◆ What you are asked to do
This exercise calls for duplicating every entry below exactly, without the images.

_ _ _ _ _ _ _

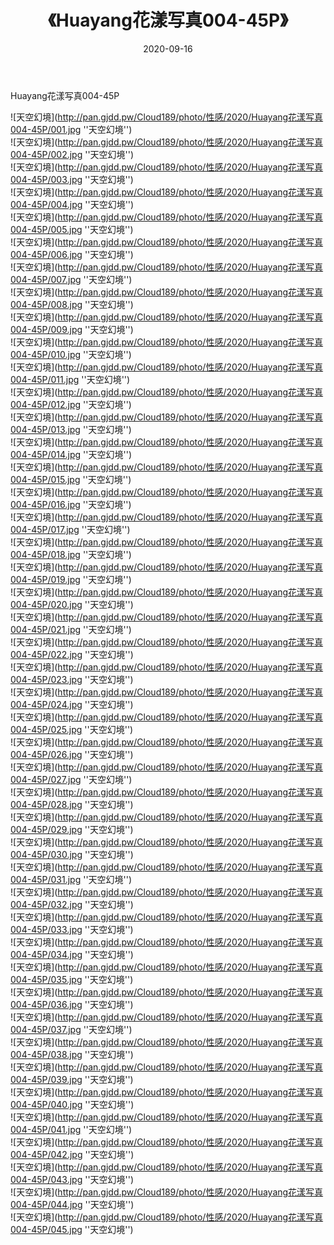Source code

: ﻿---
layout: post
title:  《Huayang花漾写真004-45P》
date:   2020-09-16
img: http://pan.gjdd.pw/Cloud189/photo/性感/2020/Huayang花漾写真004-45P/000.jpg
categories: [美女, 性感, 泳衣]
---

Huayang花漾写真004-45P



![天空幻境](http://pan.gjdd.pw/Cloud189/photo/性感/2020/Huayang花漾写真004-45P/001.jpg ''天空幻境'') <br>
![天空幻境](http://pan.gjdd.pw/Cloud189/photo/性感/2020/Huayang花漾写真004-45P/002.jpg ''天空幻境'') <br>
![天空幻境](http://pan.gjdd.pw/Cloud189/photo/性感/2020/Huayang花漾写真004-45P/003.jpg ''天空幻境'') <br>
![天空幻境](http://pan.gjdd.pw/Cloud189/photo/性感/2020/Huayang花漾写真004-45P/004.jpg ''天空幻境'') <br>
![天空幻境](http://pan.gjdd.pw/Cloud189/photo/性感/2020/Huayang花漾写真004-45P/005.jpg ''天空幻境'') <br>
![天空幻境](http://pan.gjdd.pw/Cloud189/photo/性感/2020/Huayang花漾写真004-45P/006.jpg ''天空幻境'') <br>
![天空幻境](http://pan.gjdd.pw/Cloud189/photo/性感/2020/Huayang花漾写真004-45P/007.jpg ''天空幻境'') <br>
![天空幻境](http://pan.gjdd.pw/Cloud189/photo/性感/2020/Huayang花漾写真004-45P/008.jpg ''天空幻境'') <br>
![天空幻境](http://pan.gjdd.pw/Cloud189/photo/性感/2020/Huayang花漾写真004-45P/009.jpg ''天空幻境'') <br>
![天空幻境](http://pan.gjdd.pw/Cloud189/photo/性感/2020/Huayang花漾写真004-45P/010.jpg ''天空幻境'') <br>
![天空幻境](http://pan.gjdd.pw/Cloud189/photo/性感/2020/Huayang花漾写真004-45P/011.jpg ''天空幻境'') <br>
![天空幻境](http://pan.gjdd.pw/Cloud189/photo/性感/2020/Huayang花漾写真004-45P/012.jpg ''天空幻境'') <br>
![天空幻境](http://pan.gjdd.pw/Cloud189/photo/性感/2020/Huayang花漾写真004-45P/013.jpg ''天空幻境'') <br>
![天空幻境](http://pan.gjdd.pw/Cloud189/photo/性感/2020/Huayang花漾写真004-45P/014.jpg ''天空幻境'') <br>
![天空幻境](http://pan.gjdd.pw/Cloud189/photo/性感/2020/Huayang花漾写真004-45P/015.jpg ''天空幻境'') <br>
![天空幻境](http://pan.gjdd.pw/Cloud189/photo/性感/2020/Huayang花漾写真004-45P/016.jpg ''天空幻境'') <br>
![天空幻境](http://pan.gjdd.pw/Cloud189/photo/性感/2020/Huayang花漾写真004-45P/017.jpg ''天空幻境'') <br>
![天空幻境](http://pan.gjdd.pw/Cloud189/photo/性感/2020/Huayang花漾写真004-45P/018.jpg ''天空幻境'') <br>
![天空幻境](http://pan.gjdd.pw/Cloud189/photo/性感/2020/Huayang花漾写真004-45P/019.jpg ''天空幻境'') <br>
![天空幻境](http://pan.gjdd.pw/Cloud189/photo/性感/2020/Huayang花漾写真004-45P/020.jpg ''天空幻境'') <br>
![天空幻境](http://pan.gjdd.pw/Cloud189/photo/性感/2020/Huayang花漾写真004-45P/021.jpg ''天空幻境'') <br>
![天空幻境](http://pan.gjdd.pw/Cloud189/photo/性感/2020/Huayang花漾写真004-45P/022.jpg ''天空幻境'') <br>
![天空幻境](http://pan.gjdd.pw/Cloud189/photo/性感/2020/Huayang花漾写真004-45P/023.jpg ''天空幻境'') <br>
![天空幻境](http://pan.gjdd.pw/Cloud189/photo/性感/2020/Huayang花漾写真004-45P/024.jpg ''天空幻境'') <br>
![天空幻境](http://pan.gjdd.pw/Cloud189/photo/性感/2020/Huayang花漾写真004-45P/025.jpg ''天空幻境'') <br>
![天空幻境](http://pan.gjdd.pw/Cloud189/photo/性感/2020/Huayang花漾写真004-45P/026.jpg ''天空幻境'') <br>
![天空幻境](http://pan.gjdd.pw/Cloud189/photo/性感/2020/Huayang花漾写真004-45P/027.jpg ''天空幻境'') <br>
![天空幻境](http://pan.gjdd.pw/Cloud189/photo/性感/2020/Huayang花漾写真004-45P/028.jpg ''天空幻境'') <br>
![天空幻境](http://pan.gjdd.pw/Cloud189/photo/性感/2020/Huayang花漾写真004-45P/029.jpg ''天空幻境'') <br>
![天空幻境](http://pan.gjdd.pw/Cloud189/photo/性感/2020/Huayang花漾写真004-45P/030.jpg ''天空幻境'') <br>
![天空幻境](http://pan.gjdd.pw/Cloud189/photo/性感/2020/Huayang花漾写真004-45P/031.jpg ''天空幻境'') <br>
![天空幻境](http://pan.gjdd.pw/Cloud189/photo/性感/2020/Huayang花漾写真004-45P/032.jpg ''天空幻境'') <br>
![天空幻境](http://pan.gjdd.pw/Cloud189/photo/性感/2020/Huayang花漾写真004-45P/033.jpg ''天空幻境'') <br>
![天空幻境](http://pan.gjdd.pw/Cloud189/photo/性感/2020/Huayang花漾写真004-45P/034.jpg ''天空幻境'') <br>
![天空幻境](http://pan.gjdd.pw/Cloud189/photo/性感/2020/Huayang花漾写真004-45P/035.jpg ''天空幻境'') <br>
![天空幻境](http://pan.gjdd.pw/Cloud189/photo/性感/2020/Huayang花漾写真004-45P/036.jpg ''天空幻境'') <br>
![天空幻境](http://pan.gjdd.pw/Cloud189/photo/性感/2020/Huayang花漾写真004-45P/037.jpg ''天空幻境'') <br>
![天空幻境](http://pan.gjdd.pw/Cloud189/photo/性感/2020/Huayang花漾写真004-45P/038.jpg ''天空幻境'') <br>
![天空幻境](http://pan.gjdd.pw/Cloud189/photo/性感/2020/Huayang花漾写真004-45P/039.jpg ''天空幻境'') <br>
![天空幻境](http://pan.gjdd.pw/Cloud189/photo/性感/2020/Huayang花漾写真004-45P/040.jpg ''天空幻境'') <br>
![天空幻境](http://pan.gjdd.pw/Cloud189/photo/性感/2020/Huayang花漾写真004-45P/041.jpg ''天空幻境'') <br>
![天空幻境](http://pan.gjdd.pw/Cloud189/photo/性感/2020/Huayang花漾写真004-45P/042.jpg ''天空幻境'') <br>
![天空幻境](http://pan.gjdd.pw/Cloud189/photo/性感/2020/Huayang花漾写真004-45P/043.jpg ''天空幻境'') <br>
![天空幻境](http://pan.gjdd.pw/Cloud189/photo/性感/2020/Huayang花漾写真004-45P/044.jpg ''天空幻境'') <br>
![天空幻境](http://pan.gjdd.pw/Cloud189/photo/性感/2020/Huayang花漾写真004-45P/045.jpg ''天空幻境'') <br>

_ _ _ _ _ _ _

◆ Result for this task
Source code

: ﻿---
layout: post
title:  《Huayang花漾写真004-45P》
date:   2020-09-16
img: http://pan.gjdd.pw/Cloud189/photo/性感/2020/Huayang花漾写真004-45P/000.jpg
categories: [美女, 性感, 泳衣]
---

Huayang花漾写真004-45P



![天空幻境](http://pan.gjdd.pw/Cloud189/photo/性感/2020/Huayang花漾写真004-45P/001.jpg ''天空幻境'') <br>
![天空幻境](http://pan.gjdd.pw/Cloud189/photo/性感/2020/Huayang花漾写真004-45P/002.jpg ''天空幻境'') <br>
![天空幻境](http://pan.gjdd.pw/Cloud189/photo/性感/2020/Huayang花漾写真004-45P/003.jpg ''天空幻境'') <br>
![天空幻境](http://pan.gjdd.pw/Cloud189/photo/性感/2020/Huayang花漾写真004-45P/004.jpg ''天空幻境'') <br>
![天空幻境](http://pan.gjdd.pw/Cloud189/photo/性感/2020/Huayang花漾写真004-45P/005.jpg ''天空幻境'') <br>
![天空幻境](http://pan.gjdd.pw/Cloud189/photo/性感/2020/Huayang花漾写真004-45P/006.jpg ''天空幻境'') <br>
![天空幻境](http://pan.gjdd.pw/Cloud189/photo/性感/2020/Huayang花漾写真004-45P/007.jpg ''天空幻境'') <br>
![天空幻境](http://pan.gjdd.pw/Cloud189/photo/性感/2020/Huayang花漾写真004-45P/008.jpg ''天空幻境'') <br>
![天空幻境](http://pan.gjdd.pw/Cloud189/photo/性感/2020/Huayang花漾写真004-45P/009.jpg ''天空幻境'') <br>
![天空幻境](http://pan.gjdd.pw/Cloud189/photo/性感/2020/Huayang花漾写真004-45P/010.jpg ''天空幻境'') <br>
![天空幻境](http://pan.gjdd.pw/Cloud189/photo/性感/2020/Huayang花漾写真004-45P/011.jpg ''天空幻境'') <br>
![天空幻境](http://pan.gjdd.pw/Cloud189/photo/性感/2020/Huayang花漾写真004-45P/012.jpg ''天空幻境'') <br>
![天空幻境](http://pan.gjdd.pw/Cloud189/photo/性感/2020/Huayang花漾写真004-45P/013.jpg ''天空幻境'') <br>
![天空幻境](http://pan.gjdd.pw/Cloud189/photo/性感/2020/Huayang花漾写真004-45P/014.jpg ''天空幻境'') <br>
![天空幻境](http://pan.gjdd.pw/Cloud189/photo/性感/2020/Huayang花漾写真004-45P/015.jpg ''天空幻境'') <br>
![天空幻境](http://pan.gjdd.pw/Cloud189/photo/性感/2020/Huayang花漾写真004-45P/016.jpg ''天空幻境'') <br>
![天空幻境](http://pan.gjdd.pw/Cloud189/photo/性感/2020/Huayang花漾写真004-45P/017.jpg ''天空幻境'') <br>
![天空幻境](http://pan.gjdd.pw/Cloud189/photo/性感/2020/Huayang花漾写真004-45P/018.jpg ''天空幻境'') <br>
![天空幻境](http://pan.gjdd.pw/Cloud189/photo/性感/2020/Huayang花漾写真004-45P/019.jpg ''天空幻境'') <br>
![天空幻境](http://pan.gjdd.pw/Cloud189/photo/性感/2020/Huayang花漾写真004-45P/020.jpg ''天空幻境'') <br>
![天空幻境](http://pan.gjdd.pw/Cloud189/photo/性感/2020/Huayang花漾写真004-45P/021.jpg ''天空幻境'') <br>
![天空幻境](http://pan.gjdd.pw/Cloud189/photo/性感/2020/Huayang花漾写真004-45P/022.jpg ''天空幻境'') <br>
![天空幻境](http://pan.gjdd.pw/Cloud189/photo/性感/2020/Huayang花漾写真004-45P/023.jpg ''天空幻境'') <br>
![天空幻境](http://pan.gjdd.pw/Cloud189/photo/性感/2020/Huayang花漾写真004-45P/024.jpg ''天空幻境'') <br>
![天空幻境](http://pan.gjdd.pw/Cloud189/photo/性感/2020/Huayang花漾写真004-45P/025.jpg ''天空幻境'') <br>
![天空幻境](http://pan.gjdd.pw/Cloud189/photo/性感/2020/Huayang花漾写真004-45P/026.jpg ''天空幻境'') <br>
![天空幻境](http://pan.gjdd.pw/Cloud189/photo/性感/2020/Huayang花漾写真004-45P/027.jpg ''天空幻境'') <br>
![天空幻境](http://pan.gjdd.pw/Cloud189/photo/性感/2020/Huayang花漾写真004-45P/028.jpg ''天空幻境'') <br>
![天空幻境](http://pan.gjdd.pw/Cloud189/photo/性感/2020/Huayang花漾写真004-45P/029.jpg ''天空幻境'') <br>
![天空幻境](http://pan.gjdd.pw/Cloud189/photo/性感/2020/Huayang花漾写真004-45P/030.jpg ''天空幻境'') <br>
![天空幻境](http://pan.gjdd.pw/Cloud189/photo/性感/2020/Huayang花漾写真004-45P/031.jpg ''天空幻境'') <br>
![天空幻境](http://pan.gjdd.pw/Cloud189/photo/性感/2020/Huayang花漾写真004-45P/032.jpg ''天空幻境'') <br>
![天空幻境](http://pan.gjdd.pw/Cloud189/photo/性感/2020/Huayang花漾写真004-45P/033.jpg ''天空幻境'') <br>
![天空幻境](http://pan.gjdd.pw/Cloud189/photo/性感/2020/Huayang花漾写真004-45P/034.jpg ''天空幻境'') <br>
![天空幻境](http://pan.gjdd.pw/Cloud189/photo/性感/2020/Huayang花漾写真004-45P/035.jpg ''天空幻境'') <br>
![天空幻境](http://pan.gjdd.pw/Cloud189/photo/性感/2020/Huayang花漾写真004-45P/036.jpg ''天空幻境'') <br>
![天空幻境](http://pan.gjdd.pw/Cloud189/photo/性感/2020/Huayang花漾写真004-45P/037.jpg ''天空幻境'') <br>
![天空幻境](http://pan.gjdd.pw/Cloud189/photo/性感/2020/Huayang花漾写真004-45P/038.jpg ''天空幻境'') <br>
![天空幻境](http://pan.gjdd.pw/Cloud189/photo/性感/2020/Huayang花漾写真004-45P/039.jpg ''天空幻境'') <br>
![天空幻境](http://pan.gjdd.pw/Cloud189/photo/性感/2020/Huayang花漾写真004-45P/040.jpg ''天空幻境'') <br>
![天空幻境](http://pan.gjdd.pw/Cloud189/photo/性感/2020/Huayang花漾写真004-45P/041.jpg ''天空幻境'') <br>
![天空幻境](http://pan.gjdd.pw/Cloud189/photo/性感/2020/Huayang花漾写真004-45P/042.jpg ''天空幻境'') <br>
![天空幻境](http://pan.gjdd.pw/Cloud189/photo/性感/2020/Huayang花漾写真004-45P/043.jpg ''天空幻境'') <br>
![天空幻境](http://pan.gjdd.pw/Cloud189/photo/性感/2020/Huayang花漾写真004-45P/044.jpg ''天空幻境'') <br>
![天空幻境](http://pan.gjdd.pw/Cloud189/photo/性感/2020/Huayang花漾写真004-45P/045.jpg ''天空幻境'') <br>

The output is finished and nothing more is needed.